The FBI Files: A Peek Into Detroit Mobster Vito Giacalone’s Cat-And-Mouse Game With the Feds

The late Detroit mobster Vito "Billy Jack" Giacalone
 
By Allan Lengel
Deadline Detroit

DETROIT — Like old Tiger Stadium and the Vernors plant, Vito (Billy Jack) Giacalone was a fixture in Detroit, one of the city’s best known mobsters — a Tony Soprano type whose mug occasionally graced the 6 p.m. news.

He was a suspect in the Jimmy Hoffa disappearance. He was known as a street boss who helped run sports betting operations.

And he wasn’t shy about collecting debts.

After he died last year at 88, I filed a Freedom of Information Act request with the FBI, which indicated it had about 20,000 documents on Giacalone.

I became interested in Giacalone when I was a reporter at the Detroit News in the early 1990s. He had just pleaded guilty to some IRS charges and was walking out of a federal courtroom downtown.

“Mr. Giacalone, would you care to comment?” I asked. He ignored me, and with an icy stare, straight ahead, he proceeded to the elevator.

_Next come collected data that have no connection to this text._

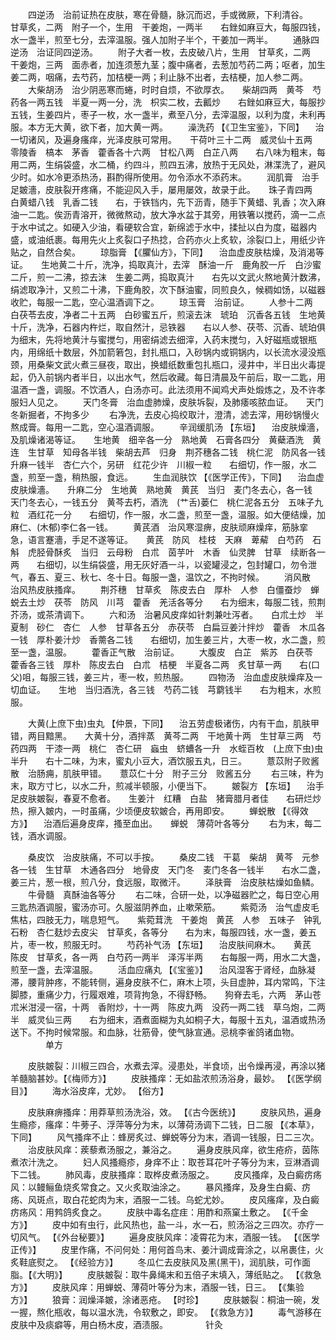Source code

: <!-- { "loadSidebar": true } -->
　　四逆汤　治前证热在皮肤，寒在骨髓，脉沉而迟，手或微厥，下利清谷。　　甘草炙，二两　附子一个，生用　干姜炮，一两半　　右銼如麻豆大，每服四钱，水一盏半，煎至七分，去滓温服。强人加附子半个，干姜加一两半。
　　通脉四逆汤　治证同四逆汤。
　　附子大者一枚，去皮破八片，生用　甘草炙，二两　干姜炮，三两　面赤者，加连须葱九茎；腹中痛者，去葱加芍药二两；呕者，加生姜二两，咽痛，去芍药，加桔梗一两；利止脉不出者，去桔梗，加人参二两。
　　大柴胡汤　治少阴恶寒而蜷，时时自烦，不欲厚衣。　　柴胡四两　黄芩　芍药各一两五钱　半夏一两一分，洗　枳实二枚，去瓤炒　　右銼如麻豆大，每服抄五钱，生姜四片，枣子一枚，水一盏半，煮至八分，去滓温服，以利为度，未利再服。本方无大黄，欲下者，加大黄一两。
　　澡洗药 【《卫生宝鉴》，下同】 　治一切诸风，及遍身瘙痒，光泽皮肤可常用。　　干荷叶三十二两　威灵仙十五两　零陵香　槁本　茅香　藿香各十六两　甘松八两　白芷八两　　右八味为粗末，每用二两，生绢袋盛，水二桶，约四斗，煎四五沸，放热于无风处，淋渫洗了，避风少时。如水冷更添热汤，斟酌得所使用。勿令添水不添药末。
　　润肌膏　治手足皴濇，皮肤裂开疼痛，不能迎风入手，屡用屡效，故录于此。　　珠子青四两　白黄蜡八钱　乳香二钱　　右，于铁铛内，先下沥青，随手下黄蜡、乳香；次入麻油一二匙。俟沥青溶开，微微熬动，放大净水盆于其旁，用铁箸以搅药，滴一二点于水中试之。如硬入少油，看硬软合宜，新绵滤于水中，揉扯以白为度，磁器内盛，或油纸裹。每用先火上炙裂口子热捻，合药亦火上炙软，涂裂口上，用纸少许贴之，自然合矣。
　　琼脂膏 【《臞仙方》，下同】 　治血虚皮肤枯燥，及消渴等证。　　生地黄二十斤，洗净，捣取真汁，去滓　酥油一斤　鹿角胶一斤　白沙蜜二斤，煎一二沸，掠去沫　生姜二两，捣取真汁　　右先以文武火熬地黄汁数沸，绢滤取净汁，又煎二十沸，下鹿角胶，次下酥油蜜，同煎良久，候稠如饧，以磁器收贮，每服一二匙，空心温酒调下之。
　　琼玉膏　治前证。
　　人参十二两　白茯苓去皮，净者二十五两　白砂蜜五斤，煎滚去沫　琥珀　沉香各五钱　生地黄十斤，洗净，石器内杵烂，取自然汁，忌铁器　　右以人参、茯苓、沉香、琥珀俱为细末，先将地黄汁与蜜搅匀，用密绢滤去细滓，入药末搅匀，入好磁瓶或银瓶内，用绵纸十数层，外加箭箬包，封扎瓶口，入砂锅内或铜锅内，以长流水浸没瓶颈，用桑柴文武火煮三昼夜，取出，换蜡纸数重包扎瓶口，浸井中，半日出火毒提起，仍入前锅内者半日，以出水气，然后收藏。每日清晨及午前后，取一二匙，用温酒一盏，调服。不饮酒人，白汤亦可。此法须用不闻鸡犬声处煅炼之，及不许孝服妇人见之。
　　天门冬膏　治血虚肺燥，皮肤坼裂，及肺痿咳脓血证。　　天门冬新掘者，不拘多少
　　右净洗，去皮心捣绞取汁，澄清，滤去滓，用砂锅慢火熬成膏。每用一二匙，空心温酒调服。
　　辛润缓肌汤 【东垣】 　治皮肤燥濇，及肌燥诸渴等证。　　生地黄　细辛各一分　熟地黄　石膏各四分　黄蘗酒洗　黄连　生甘草　知母各半钱　柴胡去芦　归身　荆芥穗各二钱　桃仁泥　防风各一钱　升麻一钱半　杏仁六个，另研　红花少许　川椒一粒　　右细切，作一服，水二盏，煎至一盏，稍热服，食远。
　　生血润肤饮 【《医学正传》，下同】 　治血虚皮肤燥濇。　　升麻二分　生地黄　熟地黄　黄芪　当归　麦门冬去心，各一钱　天门冬去心，一钱五分　黄芩去朽，酒洗　(艹舌)蒌仁　桃仁泥各五分　五味子九粒　酒红花一分　　右细切，作一服，水二盏，煎至一盏，温服。如大便结燥，加麻仁、(木郁)李仁各一钱。
　　黄芪酒　治风寒湿痹，皮肤顽麻燥痒，筋脉挛急，语言蹇濇，手足不遂等证。　　黄芪　防风　桂枝　天麻　萆薢　白芍药　石斛　虎胫骨酥炙　当归　云母粉　白朮　茵芋叶　木香　仙灵脾　甘草　续断各一两　　右细切，以生绢袋盛，用无灰好酒一斗，以瓷罐浸之，包封罐口，勿令泄气，春五、夏三、秋七、冬十日。每服一盏，温饮之，不拘时候。
　　消风散　治风热皮肤搔痒。
　　荆芥穗　甘草炙　陈皮去白　厚朴　人参　白僵蚕炒　蝉蜕去土炒　茯苓　防风　川芎　藿香　羌活各等分　　右为细末，每服二钱，煎荆芥汤，或茶清调下。
　　六和汤　治暑风皮痒如针刺兼吐泻者。　　白朮土炒　半夏制　砂仁　杏仁　人参　甘草各五分　赤茯苓　白扁豆姜汁拌炒　藿香　木瓜各一钱　厚朴姜汁炒　香薷各二钱　　右细切，加生姜三片，大枣一枚，水二盏，煎至一盏，温服。
　　藿香正气散　治前证。
　　大腹皮　白芷　紫苏　白茯苓　藿香各三钱　厚朴　陈皮去白　白朮　桔梗　半夏各二两　炙甘草一两　　右(口父)咀，每服三钱，姜三片，枣一枚，煎热服。
　　四物汤　治血虚皮肤燥痒及一切血证。　　生地　当归酒洗，各三钱　芍药二钱　芎藭钱半　　右为粗末，水煎服。

　　大黄(上庶下虫)虫丸 【仲景，下同】 　治五劳虚极诸伤，内有干血，肌肤甲错，两目黯黑。　　大黄十分，酒拌蒸　黄芩二两　干地黄十两　生甘草三两　芍药四两　干漆一两　桃仁　杏仁研　蝱虫　蛴螬各一升　水蛭百枚　(上庶下虫)虫半升　　右十二味，为末，蜜丸小豆大，酒饮服五丸，日三。
　　薏苡附子败酱散　治肠痈，肌肤甲错。　　薏苡仁十分　附子三分　败酱五分
　　右三味，杵为末，取方寸匕，以水二升，煎减半顿服，小便当下。
　　皴裂方 【东垣】 　治手足皮肤皴裂，春夏不愈者。　　生姜汁　红糟　白盐　猪膏腊月者佳　　右研烂炒热，擦入皴内，一时虽痛，少顷便皮软皴合，再用即安。
　　蝉蜕散 【《得效方》】 　治酒后遍身皮痒，搔至血出。　　蝉蜕　薄荷叶各等分
　　右为末，每二钱，酒水调服。

　　桑皮饮　治皮肤痛，不可以手按。
　　桑皮二钱　干葛　柴胡　黄芩　元参各一钱　生甘草　木通各四分　地骨皮　天门冬　麦门冬各一钱半　　右水二盏，姜三片，葱一根，煎八分，食远服，取微汗。
　　泽肤膏　治皮肤枯燥如鱼鳞。
　　牛骨髓　真酥油各等分
　　右二味，合研一处，以净磁器贮之，每日空心用三匙热酒调服，蜜汤亦可。久服滋阴养血，止嗽荣筋。
　　紫菀汤　治气虚皮毛焦枯，四肢无力，喘息短气。　　紫菀茸洗　干姜炮　黄芪　人参　五味子　钟乳石粉　杏仁麸炒去皮尖　甘草炙，各等分　　右为末，每服四钱，水一盏，姜五片，枣一枚，煎服无时。
　　芍药补气汤 【东垣】 　治皮肤间麻木。　　黄芪　陈皮　甘草炙，各一两　白芍药一两半　泽泻半两　　右每服一两，用水二大盏，煎至一盏，去滓温服。
　　活血应痛丸 【《宝鉴》】 　治风湿客于肾经，血脉凝滞，腰背肿疼，不能转侧，遍身皮肤不仁，麻木上项，头目虚肿，耳内常鸣，下注脚膝，重痛少力，行履艰难，项背拘急，不得舒畅。　　狗脊去毛，六两　茅山苍朮米泔浸一宿，十两　香附炒，十一两　陈皮九两　没药一两二钱　草乌炮，二两半　威灵仙三两　　右为细末，酒煮面糊为丸如桐子大，每服十五丸，温酒或热汤送下。不拘时候常服。和血脉，壮筋骨，使气脉宣通。忌桃李雀鸽诸血物。
　　　　单方

　　皮肤皴裂：川椒三四合，水煮去滓。浸患处，半食顷，出令燥再浸，再涂以猪羊髓脑甚妙。【《梅师方》】
　　皮肤搔痒：无如盐浓煎汤浴身，最妙。 【《医学纲目》】
　　海水浴皮痒，尤妙。 【俗方】

　　皮肤麻痹搔痒：用莽草煎汤洗浴，效。 【《古今医统》】
　　皮肤风热，遍身生瘾疹，瘙痒：牛蒡子、浮萍等分为末，以薄荷汤调下二钱，日二服 【《本草》，下同】
　　风气搔痒不止：蜂房炙过、蝉蜕等分为末，酒调一钱服，日二三次。
　　治皮肤风痒：蒺藜煮汤服之，兼浴之。
　　遍身皮肤风痒，欲生疮疥，茵陈煮浓汁洗之。
　　妇人风搔瘾疹，身痒不止：取苍耳花叶子等分为末，豆淋酒调下二钱。
　　肺风毒，皮肤搔痒：取桦皮煮汤服之。
　　皮风搔痒，及白癜疠疡风：以鳗鲡鱼烧炙常食之。又火炙取油涂之。
　　暴风搔痒，及身生白癜、疠疡、风斑点，取白花蛇肉为末，酒服一二钱。乌蛇尤妙。
　　皮风瘙痒，及白癜疠疡风：用鹁鸽炙食之。
　　皮肤中毒名症疰：用酢和燕窠土敷之。 【《千金方》】
　　皮中如有虫行，此风热也，盐一斗，水一石，煎汤浴之三四次。亦疗一切风气。 【《外台秘要》】
　　遍身皮肤风痒：凌霄花为末，酒服一钱。 【《医学正传》】
　　皮里作痛，不问何处：用何首鸟末、姜汁调成膏涂之，以帛裹住，火炙鞋底熨之。 【《经验方》】
　　冬瓜仁去皮肤风及黑(黑干)，润肌肤，可作面脂。【《大明》】
　　皮肤皴裂：取牛鼻绳末和五倍子末填入，薄纸贴之。 【《救急方》】
　　皮肤风痒：用蝉蜕、薄荷叶等分为末，酒服一钱，日三。 【《集验方》】
　　狼膏：润燥泽皴，涂诸恶疮。 【时珍】
　　皮肤皴裂：桐油一碗，发一握，熬化瓶收，每以温水洗，令软敷之，即安。 【《救急方》】
　　毒气游移在皮肤中及痰癖等，用白杨木皮，酒渍服。
　　　　针灸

Before he went off to prison, I wrote a rather lengthy profile on him. I called his attorney David DuMouchel to request an interview. Dumouchel called Giacalone, then called me back to say that he not only didn’t want to talk, but: “He’s not happy” that I was doing the story.

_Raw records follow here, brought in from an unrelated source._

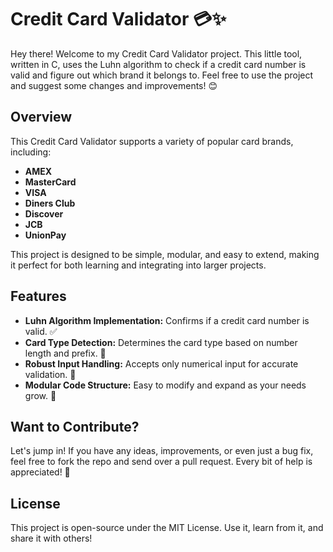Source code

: # Credit Card Validator 💳✨

Hey there! Welcome to my Credit Card Validator project. This little tool, written in C, uses the Luhn algorithm to check if a credit card number is valid and figure out which brand it belongs to. Feel free to use the project and suggest some changes and improvements! 😊

## Overview

This Credit Card Validator supports a variety of popular card brands, including:

- **AMEX** 
- **MasterCard** 
- **VISA**
- **Diners Club**
- **Discover** 
- **JCB**
- **UnionPay**

This project is designed to be simple, modular, and easy to extend, making it perfect for both learning and integrating into larger projects.

## Features

- **Luhn Algorithm Implementation:** Confirms if a credit card number is valid. ✅
- **Card Type Detection:** Determines the card type based on number length and prefix. 🔎
- **Robust Input Handling:** Accepts only numerical input for accurate validation. 🔢
- **Modular Code Structure:** Easy to modify and expand as your needs grow. 🔧

## Want to Contribute?

Let's jump in! If you have any ideas, improvements, or even just a bug fix, feel free to fork the repo and send over a pull request. Every bit of help is appreciated! 🤗

## License
This project is open-source under the MIT License. Use it, learn from it, and share it with others!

While Giacalone was alive, we got very little information on his private goings on, even though there was always a thirst for news about the Mafia. I thought the FBI files could shed some light.

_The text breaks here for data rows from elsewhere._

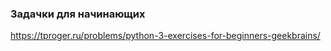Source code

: ### Задачки для начинающих

https://tproger.ru/problems/python-3-exercises-for-beginners-geekbrains/

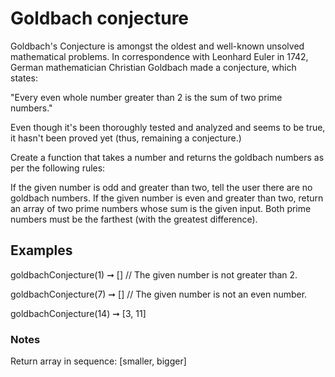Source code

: # Goldbach conjecture
Goldbach's Conjecture is amongst the oldest and well-known unsolved mathematical problems. In correspondence with Leonhard Euler in 1742, German mathematician Christian Goldbach made a conjecture, which states:

"Every even whole number greater than 2 is the sum of two prime numbers."

Even though it's been thoroughly tested and analyzed and seems to be true, it hasn't been proved yet (thus, remaining a conjecture.)

Create a function that takes a number and returns the goldbach numbers as per the following rules:

If the given number is odd and greater than two, tell the user there are no goldbach numbers.
If the given number is even and greater than two, return an array of two prime numbers whose sum is the given input.
Both prime numbers must be the farthest (with the greatest difference).
## Examples
goldbachConjecture(1) ➞ []
// The given number is not greater than 2.

goldbachConjecture(7) ➞ []
// The given number is not an even number.

goldbachConjecture(14) ➞ [3, 11]
### Notes
Return array in sequence: [smaller, bigger]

FBI Finally Releases Some Documents

A week ago, I got the first installment from the FBI, a measly 120-plus pages or so, focusing on the mid-1980s. Many were redacted, chock full of whited out spaces to hide names and certain information , and more than 250 were reviewed and withheld. The FBI said it is working on processing the rest of the documents, determining what it can release.